_EXERCISE DIRECTIONS:_
Which lines of the entries hold the string "https"? Copy each one.

Recorded data:

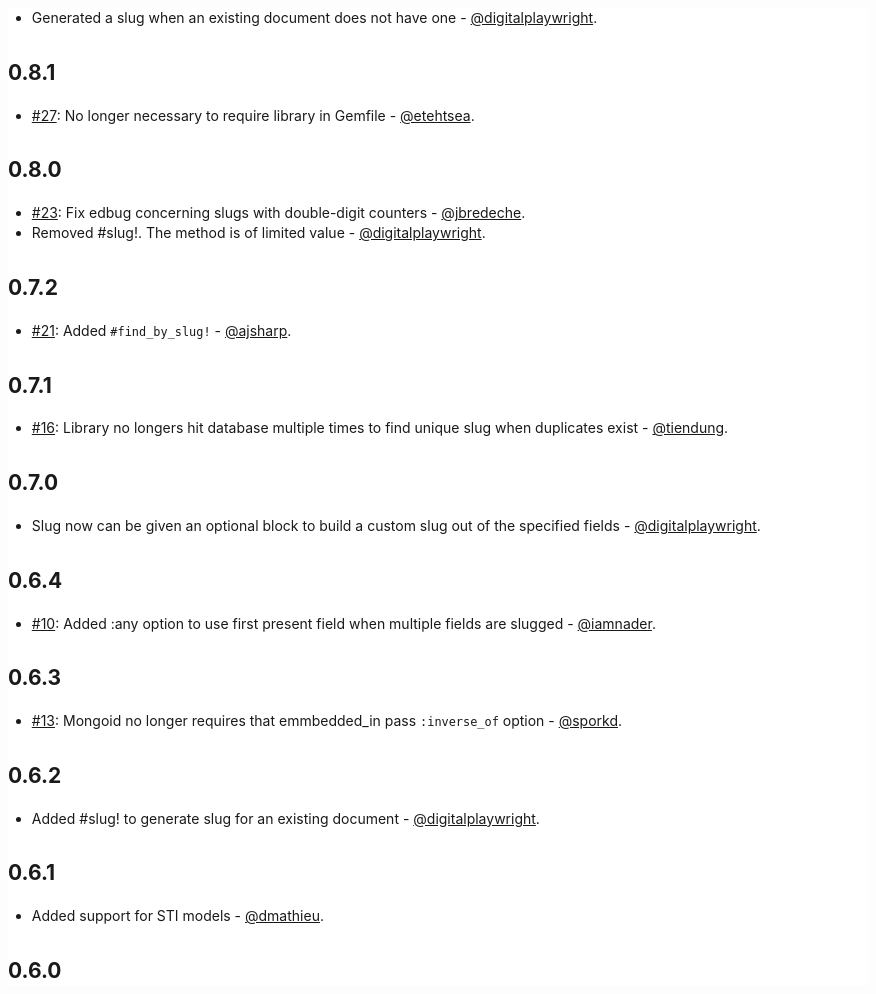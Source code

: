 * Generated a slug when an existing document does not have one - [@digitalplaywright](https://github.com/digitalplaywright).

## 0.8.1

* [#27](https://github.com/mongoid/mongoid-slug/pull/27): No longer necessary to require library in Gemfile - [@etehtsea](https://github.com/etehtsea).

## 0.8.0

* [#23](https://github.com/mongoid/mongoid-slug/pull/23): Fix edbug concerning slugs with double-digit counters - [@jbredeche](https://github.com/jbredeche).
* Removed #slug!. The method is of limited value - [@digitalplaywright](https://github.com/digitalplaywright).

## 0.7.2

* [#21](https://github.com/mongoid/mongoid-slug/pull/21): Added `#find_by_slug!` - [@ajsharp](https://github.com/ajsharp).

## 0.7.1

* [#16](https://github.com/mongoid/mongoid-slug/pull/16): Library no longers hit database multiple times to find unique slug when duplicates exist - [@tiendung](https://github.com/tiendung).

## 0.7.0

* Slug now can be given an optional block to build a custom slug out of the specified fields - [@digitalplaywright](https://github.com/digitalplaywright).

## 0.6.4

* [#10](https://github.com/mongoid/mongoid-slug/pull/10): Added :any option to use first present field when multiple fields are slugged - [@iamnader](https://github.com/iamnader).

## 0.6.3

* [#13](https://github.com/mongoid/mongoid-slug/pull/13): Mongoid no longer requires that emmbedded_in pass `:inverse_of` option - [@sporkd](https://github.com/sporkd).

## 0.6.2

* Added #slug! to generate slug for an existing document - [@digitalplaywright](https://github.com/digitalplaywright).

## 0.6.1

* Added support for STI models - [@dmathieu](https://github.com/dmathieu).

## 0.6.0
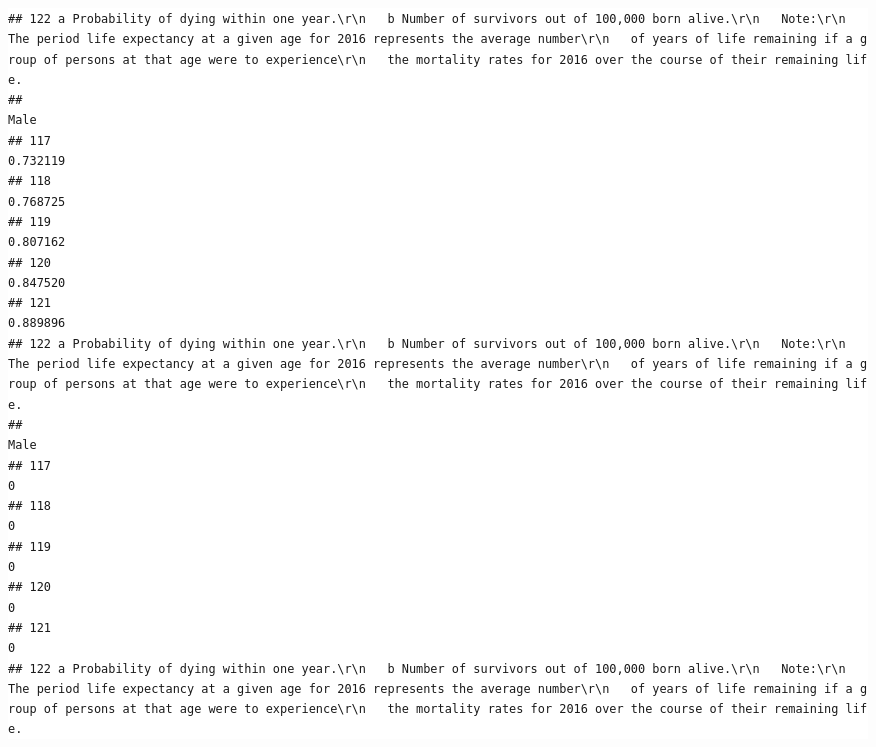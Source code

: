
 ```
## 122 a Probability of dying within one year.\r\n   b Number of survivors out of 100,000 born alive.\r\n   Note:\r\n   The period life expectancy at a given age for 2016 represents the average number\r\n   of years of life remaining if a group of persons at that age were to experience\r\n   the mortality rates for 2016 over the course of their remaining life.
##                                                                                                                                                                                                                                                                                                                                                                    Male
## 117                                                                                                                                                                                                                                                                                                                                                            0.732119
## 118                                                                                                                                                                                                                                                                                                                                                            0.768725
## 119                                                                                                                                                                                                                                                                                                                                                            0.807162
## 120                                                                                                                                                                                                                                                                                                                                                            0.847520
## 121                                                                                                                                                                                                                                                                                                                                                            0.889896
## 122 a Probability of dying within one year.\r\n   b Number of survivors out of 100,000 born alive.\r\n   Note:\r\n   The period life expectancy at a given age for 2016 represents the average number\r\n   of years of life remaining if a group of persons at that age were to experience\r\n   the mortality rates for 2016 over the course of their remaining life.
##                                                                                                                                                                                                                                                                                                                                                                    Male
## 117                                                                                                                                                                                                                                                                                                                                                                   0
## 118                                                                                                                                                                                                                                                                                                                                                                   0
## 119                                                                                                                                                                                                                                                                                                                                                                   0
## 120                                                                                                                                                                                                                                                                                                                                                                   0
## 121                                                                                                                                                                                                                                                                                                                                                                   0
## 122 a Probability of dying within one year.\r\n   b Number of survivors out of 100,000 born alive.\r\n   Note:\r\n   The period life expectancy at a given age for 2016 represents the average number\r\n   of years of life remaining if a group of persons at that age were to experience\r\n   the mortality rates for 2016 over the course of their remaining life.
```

_SOLUTION FOR THIS EXERCISE:_
: * Generated a slug when an existing document does not have one - [@digitalplaywright](https://github.com/digitalplaywright).
* [#27](https://github.com/mongoid/mongoid-slug/pull/27): No longer necessary to require library in Gemfile - [@etehtsea](https://github.com/etehtsea).
* [#23](https://github.com/mongoid/mongoid-slug/pull/23): Fix edbug concerning slugs with double-digit counters - [@jbredeche](https://github.com/jbredeche).
* Removed #slug!. The method is of limited value - [@digitalplaywright](https://github.com/digitalplaywright).
* [#21](https://github.com/mongoid/mongoid-slug/pull/21): Added `#find_by_slug!` - [@ajsharp](https://github.com/ajsharp).
* [#16](https://github.com/mongoid/mongoid-slug/pull/16): Library no longers hit database multiple times to find unique slug when duplicates exist - [@tiendung](https://github.com/tiendung).
* Slug now can be given an optional block to build a custom slug out of the specified fields - [@digitalplaywright](https://github.com/digitalplaywright).
* [#10](https://github.com/mongoid/mongoid-slug/pull/10): Added :any option to use first present field when multiple fields are slugged - [@iamnader](https://github.com/iamnader).
* [#13](https://github.com/mongoid/mongoid-slug/pull/13): Mongoid no longer requires that emmbedded_in pass `:inverse_of` option - [@sporkd](https://github.com/sporkd).
* Added #slug! to generate slug for an existing document - [@digitalplaywright](https://github.com/digitalplaywright).
* Added support for STI models - [@dmathieu](https://github.com/dmathieu).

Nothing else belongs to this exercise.